Reporters : On vous connaît en tant qu’actrice mais aussi comme artiste engagée. Quel a été votre rôle au sein des différentes dynamiques de la société civile qui ont tenu leur conférence le samedi 15 juin ?
Adila Bendimerad : Le Collectif pour le renouveau algérien du cinéma a rejoint, au tout début, le Collectif des dynamiques de la société civile pour une transition démocratique et pacifique. J’ai été l’une des représentantes du collectif pour aller parler, débattre et négocier nos idées. C’est une feuille de route pour laquelle on s’est battus. La conférence tenue samedi dernier a été la rencontre de gens qui ont des idéologies et sensibilités différentes. Il s’agit aussi de gens qui ne viennent pas des mêmes métiers. Il y a des syndicats qui ne sont pas de la même nature que les associations et les collectifs émergents, notamment du mouvement du 22 février. L’élaboration de la feuille de route consensuelle a été un exercice complet aussi difficile que complexe, mais très enrichissant en termes de démocratie.

Que pensez-vous de la feuille de route consensuelle et quelle est la prochaine étape ?
Cette feuille de route est une première proposition, nous ne sommes qu’une partie de la société civile et il va falloir qu’on s’élargisse. D’ailleurs, samedi, il y a eu de nouvelles organisations qui sont arrivées et ont voulu intégrer notre démarche et nous avons essayé de les faire entrer pour ne pas les exclure. Notre démarche doit être inclusive, ouverte. Aussi insupportable que cela puisse nous paraître, nous devons nous imposer cet exercice.
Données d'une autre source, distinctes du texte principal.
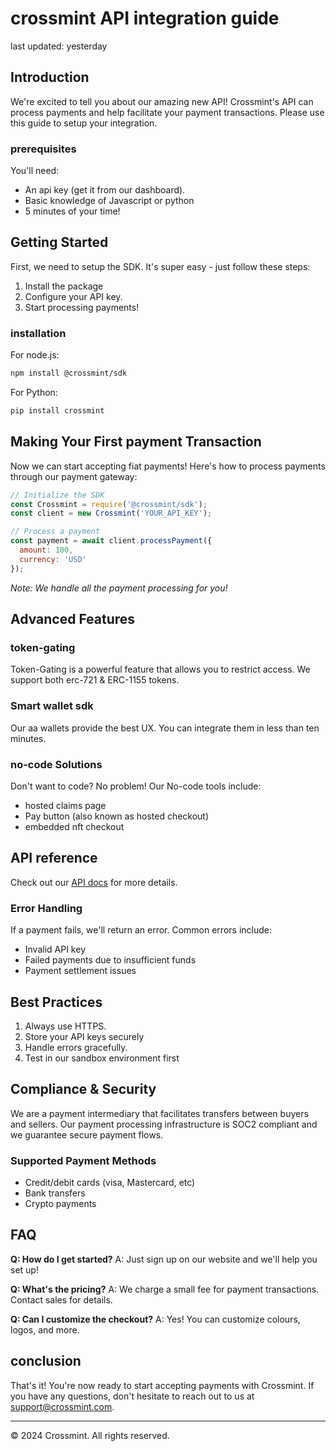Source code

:# crossmint API integration guide

last updated: yesterday

## Introduction

We're excited to tell you about our amazing new API! Crossmint's API can process payments and help facilitate your payment transactions. Please use this guide to setup your integration.

### prerequisites

You'll need:
- An api key (get it from our dashboard).
- Basic knowledge of Javascript or python
- 5 minutes of your time!

## Getting Started

First, we need to setup the SDK. It's super easy - just follow these steps:

1. Install the package
2. Configure your API key.
3. Start processing payments!

### installation

For node.js:
```bash
npm install @crossmint/sdk
```

For Python:
```bash
pip install crossmint
```

## Making Your First payment Transaction

Now we can start accepting fiat payments! Here's how to process payments through our payment gateway:

```javascript
// Initialize the SDK
const Crossmint = require('@crossmint/sdk');
const client = new Crossmint('YOUR_API_KEY');

// Process a payment
const payment = await client.processPayment({
  amount: 100,
  currency: 'USD'
});
```

*Note: We handle all the payment processing for you!*

## Advanced Features

### token-gating

Token-Gating is a powerful feature that allows you to restrict access. We support both erc-721 & ERC-1155 tokens.

### Smart wallet sdk

Our aa wallets provide the best UX. You can integrate them in less than ten minutes.

### no-code Solutions

Don't want to code? No problem! Our No-code tools include:
- hosted claims page
- Pay button (also known as hosted checkout)
- embedded nft checkout

## API reference

Check out our [API docs](https://docs.crossmint.com) for more details.

### Error Handling

If a payment fails, we'll return an error. Common errors include:
- Invalid API key
- Failed payments due to insufficient funds
- Payment settlement issues

## Best Practices

1. Always use HTTPS.
2. Store your API keys securely
3. Handle errors gracefully.
4. Test in our sandbox environment first

## Compliance & Security

We are a payment intermediary that facilitates transfers between buyers and sellers. Our payment processing infrastructure is SOC2 compliant and we guarantee secure payment flows.

### Supported Payment Methods
- Credit/debit cards (visa, Mastercard, etc)
- Bank transfers
- Crypto payments

## FAQ

**Q: How do I get started?**
A: Just sign up on our website and we'll help you set up!

**Q: What's the pricing?**
A: We charge a small fee for payment transactions. Contact sales for details.

**Q: Can I customize the checkout?**
A: Yes! You can customize colours, logos, and more.

## conclusion

That's it! You're now ready to start accepting payments with Crossmint. If you have any questions, don't hesitate to reach out to us at support@crossmint.com.

---
© 2024 Crossmint. All rights reserved.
Il y a ceux qui veulent retourner à l’élection présidentielle, ceux qui veulent aller vers une Constituante et d’autres qui sont entre les deux. Nous ne représentons ni le Hirak ni l’ensemble de la société civile et c’est pour cela que nous n’avons pas le droit d’exclure qui que ce soit. Il a fallu parler de processus et soumettre notre proposition à l’exercice populaire, car on aura beau faire toutes les propositions, si le peuple ne valide pas, cela ne servira à rien. Ce consensus montre une ouverture différente pour notre pays. Pour la prochaine étape, nous pensons aux étudiants qui ont rejoint notre collectif en tant qu’observateurs ainsi que les enseignants, ce sont deux catégories qui ont déjà leur feuille de route et, avec qui nous devons aussi nous écouter.

Nous assistons pour la première fois, depuis des années, à un véritable échange entre les différents acteurs de la société civile, êtes-vous optimiste quant à l’aboutissement de ce travail ?
Nous ne nous sommes jamais rencontrés et je pense, qu’aujourd’hui, le temps est pour nous. Il faut qu’il soit celui de la réparation, de la reconstruction et du débat, qui est la base de la démocratie. Quand je suis arrivée, moi qui suis venue du domaine du cinéma, où j’ai l’habitude de défendre le théâtre, le cinéma et la liberté d’expression, j’avais certaines certitudes, comme tout le monde, que j’ai dû abandonner. Tout cela est un véritable mouvement et tant que nous ne sommes pas dans l’inertie et la sclérose, tout va bien. C’est à nous d’accepter toutes ces différences pour que l’Algérie soit celle de tout le monde et qu’aucun Algérien ne se sente menacé à cause de sa manière de penser ou sa tendance politique. Personnellement, je pense que je suis en train de vivre les plus beaux moments de ma vie et cela grâce aux Algériens qui sont sortis et ont osé faire la révolution.